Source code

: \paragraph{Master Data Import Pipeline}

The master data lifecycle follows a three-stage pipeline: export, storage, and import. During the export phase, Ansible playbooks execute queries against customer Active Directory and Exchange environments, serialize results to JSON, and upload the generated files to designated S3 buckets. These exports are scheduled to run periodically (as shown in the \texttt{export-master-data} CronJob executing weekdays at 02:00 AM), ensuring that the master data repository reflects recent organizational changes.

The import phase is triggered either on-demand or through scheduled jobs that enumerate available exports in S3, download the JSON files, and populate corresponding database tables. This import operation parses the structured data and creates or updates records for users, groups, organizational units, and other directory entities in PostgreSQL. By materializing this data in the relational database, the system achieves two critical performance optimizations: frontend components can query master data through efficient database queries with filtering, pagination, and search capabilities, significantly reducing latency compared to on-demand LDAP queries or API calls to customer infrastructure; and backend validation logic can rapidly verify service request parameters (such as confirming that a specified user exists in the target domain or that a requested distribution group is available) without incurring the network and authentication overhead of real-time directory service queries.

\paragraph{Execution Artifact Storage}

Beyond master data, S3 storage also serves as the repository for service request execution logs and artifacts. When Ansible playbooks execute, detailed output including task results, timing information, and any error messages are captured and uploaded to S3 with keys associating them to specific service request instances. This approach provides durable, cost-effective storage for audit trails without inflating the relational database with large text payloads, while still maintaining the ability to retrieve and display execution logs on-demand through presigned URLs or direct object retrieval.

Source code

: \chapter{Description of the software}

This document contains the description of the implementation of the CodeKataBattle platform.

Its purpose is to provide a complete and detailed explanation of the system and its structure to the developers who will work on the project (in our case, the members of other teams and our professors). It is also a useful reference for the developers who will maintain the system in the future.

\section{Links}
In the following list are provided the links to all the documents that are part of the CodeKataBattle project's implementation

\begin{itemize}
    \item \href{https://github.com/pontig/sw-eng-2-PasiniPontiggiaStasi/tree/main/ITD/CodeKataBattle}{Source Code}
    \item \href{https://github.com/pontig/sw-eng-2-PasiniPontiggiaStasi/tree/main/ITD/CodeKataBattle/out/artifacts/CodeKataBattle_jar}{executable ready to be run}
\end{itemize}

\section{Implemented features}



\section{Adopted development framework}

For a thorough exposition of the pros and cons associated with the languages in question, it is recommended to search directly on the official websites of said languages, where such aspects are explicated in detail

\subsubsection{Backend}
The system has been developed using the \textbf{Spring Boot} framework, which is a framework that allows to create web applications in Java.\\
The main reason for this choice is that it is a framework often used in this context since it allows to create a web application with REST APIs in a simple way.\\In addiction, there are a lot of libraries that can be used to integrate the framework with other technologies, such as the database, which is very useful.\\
- - - -
■ WORK TO COMPLETE
In the preceding records, how many lines include the word "https"? Reply with the number only.

■ ANSWER TO THE PROBLEM
2